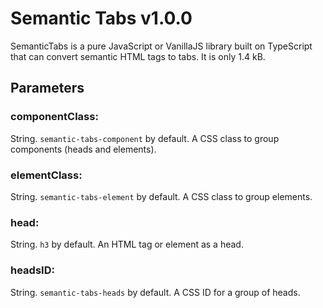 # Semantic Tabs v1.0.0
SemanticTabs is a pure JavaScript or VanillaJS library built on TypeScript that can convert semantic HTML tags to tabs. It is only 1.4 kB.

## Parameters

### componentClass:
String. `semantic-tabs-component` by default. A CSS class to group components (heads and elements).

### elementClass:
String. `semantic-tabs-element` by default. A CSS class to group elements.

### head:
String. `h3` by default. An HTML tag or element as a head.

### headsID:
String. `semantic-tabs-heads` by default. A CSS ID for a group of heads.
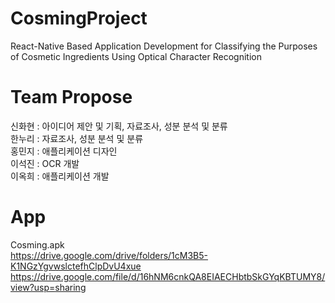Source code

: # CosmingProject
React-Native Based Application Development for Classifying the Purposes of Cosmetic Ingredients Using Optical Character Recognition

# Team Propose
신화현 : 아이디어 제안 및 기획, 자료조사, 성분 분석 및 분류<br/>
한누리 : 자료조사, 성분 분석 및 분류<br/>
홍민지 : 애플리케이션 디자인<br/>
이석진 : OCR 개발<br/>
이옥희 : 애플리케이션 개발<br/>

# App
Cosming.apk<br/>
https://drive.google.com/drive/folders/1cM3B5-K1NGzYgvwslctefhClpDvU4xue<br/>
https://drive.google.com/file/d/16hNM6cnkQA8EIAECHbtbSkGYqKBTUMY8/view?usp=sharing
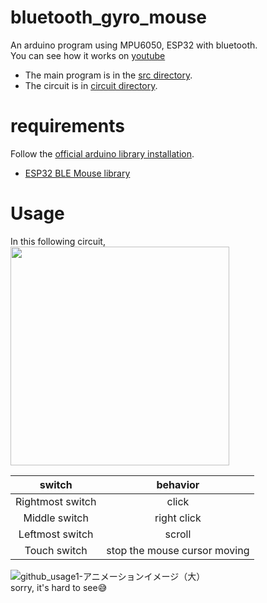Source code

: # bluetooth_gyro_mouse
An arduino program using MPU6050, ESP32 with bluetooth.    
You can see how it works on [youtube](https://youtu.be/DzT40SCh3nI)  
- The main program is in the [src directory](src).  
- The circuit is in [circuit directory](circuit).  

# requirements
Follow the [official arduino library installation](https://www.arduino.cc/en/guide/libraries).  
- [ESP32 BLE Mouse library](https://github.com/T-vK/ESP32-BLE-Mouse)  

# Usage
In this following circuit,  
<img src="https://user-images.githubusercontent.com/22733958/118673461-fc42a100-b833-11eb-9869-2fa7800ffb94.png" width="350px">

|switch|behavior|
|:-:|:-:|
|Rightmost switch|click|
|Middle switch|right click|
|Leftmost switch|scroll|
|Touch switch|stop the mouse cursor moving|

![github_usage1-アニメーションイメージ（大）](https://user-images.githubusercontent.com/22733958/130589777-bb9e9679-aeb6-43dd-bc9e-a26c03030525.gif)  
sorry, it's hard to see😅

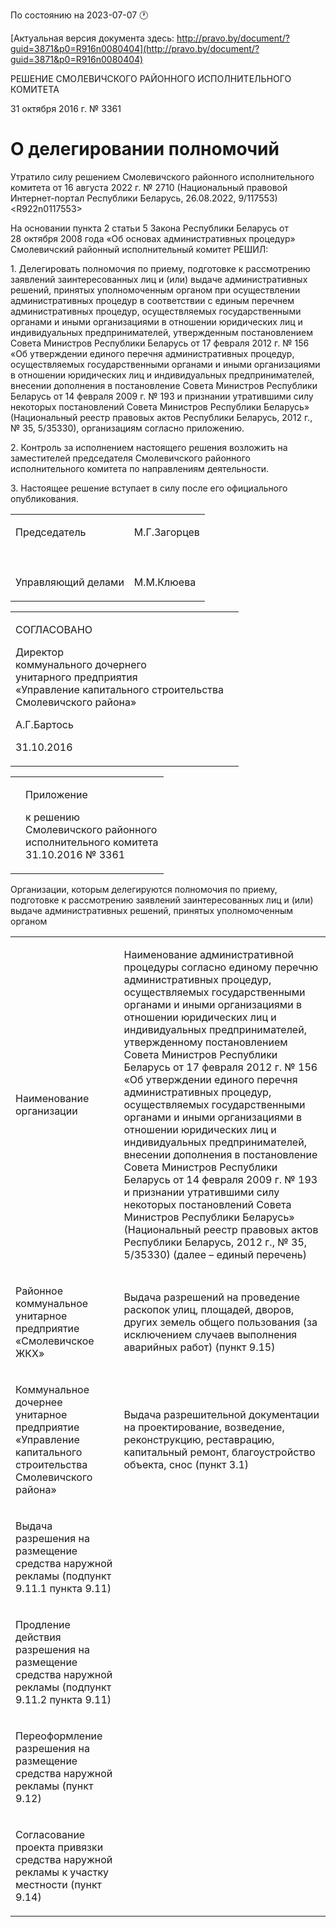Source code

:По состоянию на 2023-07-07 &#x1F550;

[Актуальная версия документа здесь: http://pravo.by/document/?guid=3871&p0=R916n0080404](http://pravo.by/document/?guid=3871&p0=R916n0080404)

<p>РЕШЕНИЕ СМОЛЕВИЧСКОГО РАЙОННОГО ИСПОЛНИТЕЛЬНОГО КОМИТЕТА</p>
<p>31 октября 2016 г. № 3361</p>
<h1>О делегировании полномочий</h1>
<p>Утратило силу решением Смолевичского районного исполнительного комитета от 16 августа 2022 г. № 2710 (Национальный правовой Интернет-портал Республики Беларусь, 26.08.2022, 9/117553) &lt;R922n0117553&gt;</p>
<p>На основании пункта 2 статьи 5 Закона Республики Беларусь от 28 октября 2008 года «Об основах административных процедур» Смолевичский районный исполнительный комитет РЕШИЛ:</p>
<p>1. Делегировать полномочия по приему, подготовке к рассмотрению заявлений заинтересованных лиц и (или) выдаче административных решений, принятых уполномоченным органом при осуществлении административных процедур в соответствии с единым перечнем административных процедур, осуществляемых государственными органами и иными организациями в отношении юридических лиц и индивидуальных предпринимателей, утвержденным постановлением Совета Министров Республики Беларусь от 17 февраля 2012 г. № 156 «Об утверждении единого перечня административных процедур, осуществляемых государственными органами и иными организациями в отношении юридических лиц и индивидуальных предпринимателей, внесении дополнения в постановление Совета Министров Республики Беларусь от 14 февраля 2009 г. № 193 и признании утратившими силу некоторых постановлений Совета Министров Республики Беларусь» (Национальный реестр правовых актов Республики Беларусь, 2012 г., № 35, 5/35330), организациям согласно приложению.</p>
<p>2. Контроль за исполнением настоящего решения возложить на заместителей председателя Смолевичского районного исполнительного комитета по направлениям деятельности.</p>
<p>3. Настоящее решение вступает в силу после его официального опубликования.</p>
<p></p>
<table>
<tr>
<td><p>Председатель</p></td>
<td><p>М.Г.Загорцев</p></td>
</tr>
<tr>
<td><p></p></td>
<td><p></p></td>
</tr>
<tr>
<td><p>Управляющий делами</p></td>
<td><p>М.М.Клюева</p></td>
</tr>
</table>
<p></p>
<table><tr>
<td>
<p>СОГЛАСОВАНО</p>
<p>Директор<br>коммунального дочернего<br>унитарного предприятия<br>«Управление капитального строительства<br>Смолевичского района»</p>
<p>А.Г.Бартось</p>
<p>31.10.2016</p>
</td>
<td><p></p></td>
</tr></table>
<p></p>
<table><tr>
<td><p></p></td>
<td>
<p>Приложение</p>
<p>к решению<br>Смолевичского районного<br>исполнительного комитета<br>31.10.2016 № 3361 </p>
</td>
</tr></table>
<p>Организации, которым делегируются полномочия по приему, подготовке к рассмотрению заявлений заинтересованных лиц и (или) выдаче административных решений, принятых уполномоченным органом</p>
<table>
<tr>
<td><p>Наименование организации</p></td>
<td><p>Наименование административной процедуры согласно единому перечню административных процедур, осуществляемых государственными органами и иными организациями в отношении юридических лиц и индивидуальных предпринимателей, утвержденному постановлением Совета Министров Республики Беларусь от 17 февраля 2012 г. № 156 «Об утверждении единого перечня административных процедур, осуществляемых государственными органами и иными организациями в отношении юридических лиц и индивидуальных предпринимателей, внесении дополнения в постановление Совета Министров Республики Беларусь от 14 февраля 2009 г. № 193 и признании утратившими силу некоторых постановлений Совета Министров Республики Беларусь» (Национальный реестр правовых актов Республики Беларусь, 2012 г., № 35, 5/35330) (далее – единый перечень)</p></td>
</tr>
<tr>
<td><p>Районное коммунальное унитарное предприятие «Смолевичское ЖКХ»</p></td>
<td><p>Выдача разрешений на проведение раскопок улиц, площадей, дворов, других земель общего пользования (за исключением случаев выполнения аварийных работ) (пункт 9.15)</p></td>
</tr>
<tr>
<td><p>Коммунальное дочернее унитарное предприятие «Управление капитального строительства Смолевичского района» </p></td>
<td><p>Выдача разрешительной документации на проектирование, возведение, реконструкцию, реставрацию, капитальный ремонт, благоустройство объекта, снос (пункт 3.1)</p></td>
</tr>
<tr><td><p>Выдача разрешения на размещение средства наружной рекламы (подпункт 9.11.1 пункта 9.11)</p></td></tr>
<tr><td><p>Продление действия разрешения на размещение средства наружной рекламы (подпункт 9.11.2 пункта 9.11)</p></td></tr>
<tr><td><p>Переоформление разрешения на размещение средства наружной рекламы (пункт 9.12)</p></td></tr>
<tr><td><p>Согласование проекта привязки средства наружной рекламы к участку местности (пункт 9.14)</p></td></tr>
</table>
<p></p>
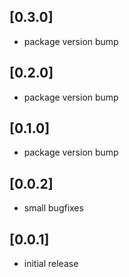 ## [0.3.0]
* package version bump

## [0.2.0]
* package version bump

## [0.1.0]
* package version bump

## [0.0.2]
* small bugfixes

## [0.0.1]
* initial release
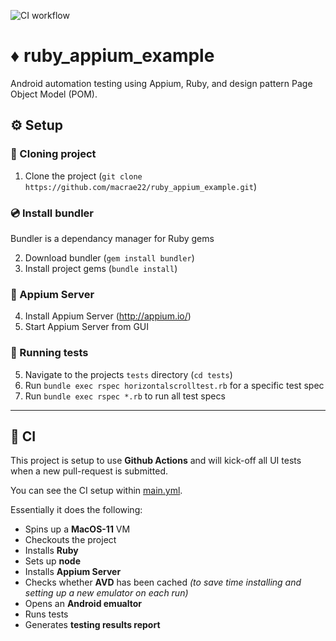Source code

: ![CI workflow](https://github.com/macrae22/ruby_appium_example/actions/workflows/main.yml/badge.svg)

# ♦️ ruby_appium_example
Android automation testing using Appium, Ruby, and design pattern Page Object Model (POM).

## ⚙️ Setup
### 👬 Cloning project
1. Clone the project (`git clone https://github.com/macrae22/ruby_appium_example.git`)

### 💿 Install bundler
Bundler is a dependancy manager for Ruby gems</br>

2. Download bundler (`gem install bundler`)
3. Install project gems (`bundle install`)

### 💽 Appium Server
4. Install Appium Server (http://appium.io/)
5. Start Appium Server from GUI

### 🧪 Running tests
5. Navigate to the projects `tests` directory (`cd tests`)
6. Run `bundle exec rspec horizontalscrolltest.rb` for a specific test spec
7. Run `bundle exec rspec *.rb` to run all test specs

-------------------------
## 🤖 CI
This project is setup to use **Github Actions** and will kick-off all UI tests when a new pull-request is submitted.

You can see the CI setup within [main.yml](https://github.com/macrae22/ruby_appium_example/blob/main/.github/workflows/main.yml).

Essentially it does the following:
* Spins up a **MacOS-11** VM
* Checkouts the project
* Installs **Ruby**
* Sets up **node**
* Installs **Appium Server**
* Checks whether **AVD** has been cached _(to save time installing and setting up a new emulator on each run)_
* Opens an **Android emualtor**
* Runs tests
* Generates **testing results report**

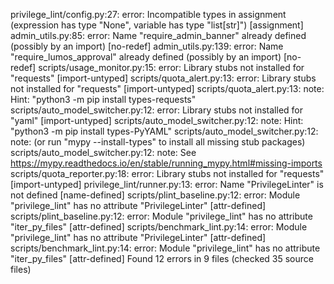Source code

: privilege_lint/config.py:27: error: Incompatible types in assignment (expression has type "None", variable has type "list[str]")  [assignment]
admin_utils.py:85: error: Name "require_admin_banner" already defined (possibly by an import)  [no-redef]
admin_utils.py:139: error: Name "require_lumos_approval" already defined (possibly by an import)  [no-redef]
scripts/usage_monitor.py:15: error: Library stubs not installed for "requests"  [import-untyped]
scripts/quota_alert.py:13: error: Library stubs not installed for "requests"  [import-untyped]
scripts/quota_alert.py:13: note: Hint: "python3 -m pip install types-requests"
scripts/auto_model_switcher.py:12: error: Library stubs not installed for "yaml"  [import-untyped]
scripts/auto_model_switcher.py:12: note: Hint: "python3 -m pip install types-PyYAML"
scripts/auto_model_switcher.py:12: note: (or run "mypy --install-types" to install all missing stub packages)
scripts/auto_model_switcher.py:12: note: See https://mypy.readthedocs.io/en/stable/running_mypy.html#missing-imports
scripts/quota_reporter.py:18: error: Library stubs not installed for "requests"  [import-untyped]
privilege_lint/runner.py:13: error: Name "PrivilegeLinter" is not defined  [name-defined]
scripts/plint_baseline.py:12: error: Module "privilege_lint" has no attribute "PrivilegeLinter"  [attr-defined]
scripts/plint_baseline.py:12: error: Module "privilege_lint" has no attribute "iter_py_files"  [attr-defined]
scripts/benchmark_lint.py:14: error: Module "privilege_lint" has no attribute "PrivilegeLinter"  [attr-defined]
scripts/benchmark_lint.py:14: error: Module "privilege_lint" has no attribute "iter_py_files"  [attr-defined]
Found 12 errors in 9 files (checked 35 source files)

**WHAT IS EXPECTED:** If a line in the data above holds the string "already", report that line.

**SOLVED EXERCISE:**
admin_utils.py:85: error: Name "require_admin_banner" already defined (possibly by an import)  [no-redef]
admin_utils.py:139: error: Name "require_lumos_approval" already defined (possibly by an import)  [no-redef]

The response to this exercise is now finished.